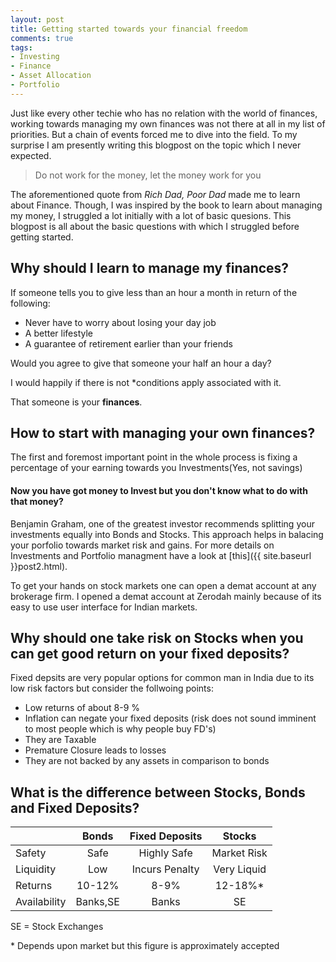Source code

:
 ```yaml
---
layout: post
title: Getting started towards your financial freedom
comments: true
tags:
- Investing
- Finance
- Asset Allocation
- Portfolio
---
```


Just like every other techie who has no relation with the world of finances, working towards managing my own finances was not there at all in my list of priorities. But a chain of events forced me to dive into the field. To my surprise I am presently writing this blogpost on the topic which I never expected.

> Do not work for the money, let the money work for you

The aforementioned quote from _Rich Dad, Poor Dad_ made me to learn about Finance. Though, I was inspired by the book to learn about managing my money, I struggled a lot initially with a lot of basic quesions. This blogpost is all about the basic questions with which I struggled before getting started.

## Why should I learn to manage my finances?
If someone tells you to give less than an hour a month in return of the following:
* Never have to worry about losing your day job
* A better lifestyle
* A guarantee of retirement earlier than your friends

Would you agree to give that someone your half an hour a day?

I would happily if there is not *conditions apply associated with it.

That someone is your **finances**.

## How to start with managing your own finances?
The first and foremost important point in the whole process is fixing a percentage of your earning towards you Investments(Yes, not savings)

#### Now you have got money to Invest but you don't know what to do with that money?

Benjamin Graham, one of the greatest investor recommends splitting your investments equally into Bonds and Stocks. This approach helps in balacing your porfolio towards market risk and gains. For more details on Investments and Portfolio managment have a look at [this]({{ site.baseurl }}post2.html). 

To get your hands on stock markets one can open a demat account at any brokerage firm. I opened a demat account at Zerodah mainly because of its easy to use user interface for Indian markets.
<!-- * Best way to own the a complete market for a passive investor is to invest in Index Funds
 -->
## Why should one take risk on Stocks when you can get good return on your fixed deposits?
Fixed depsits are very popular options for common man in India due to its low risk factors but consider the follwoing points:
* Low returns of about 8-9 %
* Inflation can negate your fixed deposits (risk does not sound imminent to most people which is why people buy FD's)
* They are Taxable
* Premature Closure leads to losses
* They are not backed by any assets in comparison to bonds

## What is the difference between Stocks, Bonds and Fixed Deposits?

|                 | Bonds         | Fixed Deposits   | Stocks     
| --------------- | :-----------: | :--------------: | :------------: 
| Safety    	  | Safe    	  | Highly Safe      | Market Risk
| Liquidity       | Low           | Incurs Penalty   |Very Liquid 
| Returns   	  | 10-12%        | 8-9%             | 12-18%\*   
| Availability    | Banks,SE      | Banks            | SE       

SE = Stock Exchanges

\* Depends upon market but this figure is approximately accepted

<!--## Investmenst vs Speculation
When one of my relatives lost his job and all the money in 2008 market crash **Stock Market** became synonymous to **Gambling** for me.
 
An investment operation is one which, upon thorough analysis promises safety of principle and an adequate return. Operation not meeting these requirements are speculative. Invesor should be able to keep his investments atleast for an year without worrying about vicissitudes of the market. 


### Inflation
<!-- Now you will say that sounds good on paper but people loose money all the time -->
---
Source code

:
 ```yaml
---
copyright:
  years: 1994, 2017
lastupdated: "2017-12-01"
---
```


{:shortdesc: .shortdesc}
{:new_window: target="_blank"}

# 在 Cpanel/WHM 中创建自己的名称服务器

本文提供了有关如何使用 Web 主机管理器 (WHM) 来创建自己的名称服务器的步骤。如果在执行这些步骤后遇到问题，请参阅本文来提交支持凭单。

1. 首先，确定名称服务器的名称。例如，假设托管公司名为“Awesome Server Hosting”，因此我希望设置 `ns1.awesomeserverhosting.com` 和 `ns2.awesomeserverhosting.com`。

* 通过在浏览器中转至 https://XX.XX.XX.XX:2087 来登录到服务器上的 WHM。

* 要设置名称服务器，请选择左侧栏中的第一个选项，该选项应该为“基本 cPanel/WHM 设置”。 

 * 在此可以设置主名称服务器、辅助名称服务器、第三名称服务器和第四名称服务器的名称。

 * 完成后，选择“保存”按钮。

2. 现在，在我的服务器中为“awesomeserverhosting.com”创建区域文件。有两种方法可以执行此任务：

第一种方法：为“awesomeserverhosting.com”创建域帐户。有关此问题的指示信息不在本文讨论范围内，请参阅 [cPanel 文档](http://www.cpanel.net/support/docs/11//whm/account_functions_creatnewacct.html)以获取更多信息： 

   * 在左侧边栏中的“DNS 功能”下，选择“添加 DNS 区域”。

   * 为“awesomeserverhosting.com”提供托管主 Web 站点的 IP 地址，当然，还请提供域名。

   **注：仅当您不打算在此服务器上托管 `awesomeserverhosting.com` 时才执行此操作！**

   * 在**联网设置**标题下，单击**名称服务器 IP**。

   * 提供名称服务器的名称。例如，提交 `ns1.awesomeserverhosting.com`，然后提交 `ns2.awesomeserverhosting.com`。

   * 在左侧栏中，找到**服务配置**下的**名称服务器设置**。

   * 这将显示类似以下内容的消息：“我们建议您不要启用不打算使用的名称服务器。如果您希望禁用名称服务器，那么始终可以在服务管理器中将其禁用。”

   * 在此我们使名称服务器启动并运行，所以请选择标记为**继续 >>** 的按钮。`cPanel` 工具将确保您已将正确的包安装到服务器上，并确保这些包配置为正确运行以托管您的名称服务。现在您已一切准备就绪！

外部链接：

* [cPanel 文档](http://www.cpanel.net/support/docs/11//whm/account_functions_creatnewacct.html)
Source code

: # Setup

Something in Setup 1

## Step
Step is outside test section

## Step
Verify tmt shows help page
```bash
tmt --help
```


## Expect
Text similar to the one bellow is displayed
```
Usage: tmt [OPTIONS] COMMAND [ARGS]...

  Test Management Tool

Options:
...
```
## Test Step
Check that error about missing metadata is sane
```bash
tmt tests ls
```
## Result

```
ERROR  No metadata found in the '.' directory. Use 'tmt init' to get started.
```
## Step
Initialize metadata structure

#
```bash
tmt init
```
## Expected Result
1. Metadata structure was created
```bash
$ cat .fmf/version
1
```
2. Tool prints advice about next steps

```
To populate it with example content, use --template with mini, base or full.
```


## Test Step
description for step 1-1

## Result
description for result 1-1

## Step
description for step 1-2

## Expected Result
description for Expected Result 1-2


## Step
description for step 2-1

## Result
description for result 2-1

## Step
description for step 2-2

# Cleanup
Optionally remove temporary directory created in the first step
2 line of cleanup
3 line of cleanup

(TASK ITEM)
Go through the listing above and locate each line that holds the word "structure". Copy those lines.

(RESPONSE AREA)
Initialize metadata structure
1. Metadata structure was created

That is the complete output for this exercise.